What to work on:
The entries below contain a stretch that opens with the line containing "supported by many" and closes with the line containing "## Installation"; set down that stretch exactly, both ends included, and nothing else.

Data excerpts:
● ● ●

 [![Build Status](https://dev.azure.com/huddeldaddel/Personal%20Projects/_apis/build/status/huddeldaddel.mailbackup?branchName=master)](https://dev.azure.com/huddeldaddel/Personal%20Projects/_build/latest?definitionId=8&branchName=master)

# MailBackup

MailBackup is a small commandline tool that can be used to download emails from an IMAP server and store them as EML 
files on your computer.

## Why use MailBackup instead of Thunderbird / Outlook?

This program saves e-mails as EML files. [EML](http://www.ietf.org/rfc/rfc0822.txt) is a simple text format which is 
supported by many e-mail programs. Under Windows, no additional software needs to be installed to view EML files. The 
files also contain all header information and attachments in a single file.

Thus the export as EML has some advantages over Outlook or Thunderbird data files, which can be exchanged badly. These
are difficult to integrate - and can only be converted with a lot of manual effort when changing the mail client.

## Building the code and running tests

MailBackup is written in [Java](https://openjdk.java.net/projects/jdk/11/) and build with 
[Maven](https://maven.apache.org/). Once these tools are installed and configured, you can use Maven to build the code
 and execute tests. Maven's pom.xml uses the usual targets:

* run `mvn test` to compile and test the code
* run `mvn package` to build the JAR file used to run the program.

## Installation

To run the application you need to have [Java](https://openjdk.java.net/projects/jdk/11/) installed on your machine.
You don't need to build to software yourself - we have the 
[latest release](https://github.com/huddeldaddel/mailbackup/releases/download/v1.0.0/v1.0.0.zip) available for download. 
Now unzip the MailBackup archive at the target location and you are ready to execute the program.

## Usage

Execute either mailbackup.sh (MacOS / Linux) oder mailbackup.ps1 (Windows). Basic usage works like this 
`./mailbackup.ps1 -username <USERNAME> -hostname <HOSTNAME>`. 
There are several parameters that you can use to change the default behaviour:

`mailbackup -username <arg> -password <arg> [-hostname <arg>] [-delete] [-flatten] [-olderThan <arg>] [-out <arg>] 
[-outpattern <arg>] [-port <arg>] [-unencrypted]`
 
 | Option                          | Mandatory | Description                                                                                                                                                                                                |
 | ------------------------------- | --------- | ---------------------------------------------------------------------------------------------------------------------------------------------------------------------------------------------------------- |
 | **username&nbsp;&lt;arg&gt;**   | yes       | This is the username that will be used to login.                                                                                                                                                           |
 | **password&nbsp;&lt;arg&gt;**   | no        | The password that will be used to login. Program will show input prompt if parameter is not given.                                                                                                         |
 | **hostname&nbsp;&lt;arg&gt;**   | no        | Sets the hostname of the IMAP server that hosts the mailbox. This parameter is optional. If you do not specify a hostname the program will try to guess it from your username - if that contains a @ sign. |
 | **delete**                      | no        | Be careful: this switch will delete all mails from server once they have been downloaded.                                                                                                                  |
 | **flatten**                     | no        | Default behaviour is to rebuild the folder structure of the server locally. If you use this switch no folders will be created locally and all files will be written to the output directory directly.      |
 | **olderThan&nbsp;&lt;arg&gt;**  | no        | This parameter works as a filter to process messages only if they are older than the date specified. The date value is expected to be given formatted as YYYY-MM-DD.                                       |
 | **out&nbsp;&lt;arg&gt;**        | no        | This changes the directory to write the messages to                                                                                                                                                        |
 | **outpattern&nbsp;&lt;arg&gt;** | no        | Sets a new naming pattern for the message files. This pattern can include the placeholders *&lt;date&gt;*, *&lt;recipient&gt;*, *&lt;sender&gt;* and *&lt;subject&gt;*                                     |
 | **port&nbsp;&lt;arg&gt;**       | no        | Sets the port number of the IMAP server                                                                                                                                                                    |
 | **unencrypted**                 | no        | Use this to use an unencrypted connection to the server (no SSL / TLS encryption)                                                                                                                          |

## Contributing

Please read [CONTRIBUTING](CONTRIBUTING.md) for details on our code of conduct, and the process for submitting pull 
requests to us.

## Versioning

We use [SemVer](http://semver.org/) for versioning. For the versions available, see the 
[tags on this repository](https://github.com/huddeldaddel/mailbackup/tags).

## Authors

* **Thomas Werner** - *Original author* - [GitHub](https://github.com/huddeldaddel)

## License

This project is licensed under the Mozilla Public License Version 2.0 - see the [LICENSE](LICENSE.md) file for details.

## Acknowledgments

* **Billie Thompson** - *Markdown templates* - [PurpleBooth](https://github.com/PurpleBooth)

● ● ●

Exercise response:
supported by many e-mail programs. Under Windows, no additional software needs to be installed to view EML files. The 
files also contain all header information and attachments in a single file.

Thus the export as EML has some advantages over Outlook or Thunderbird data files, which can be exchanged badly. These
are difficult to integrate - and can only be converted with a lot of manual effort when changing the mail client.

## Building the code and running tests

MailBackup is written in [Java](https://openjdk.java.net/projects/jdk/11/) and build with 
[Maven](https://maven.apache.org/). Once these tools are installed and configured, you can use Maven to build the code
 and execute tests. Maven's pom.xml uses the usual targets:

* run `mvn test` to compile and test the code
* run `mvn package` to build the JAR file used to run the program.

## Installation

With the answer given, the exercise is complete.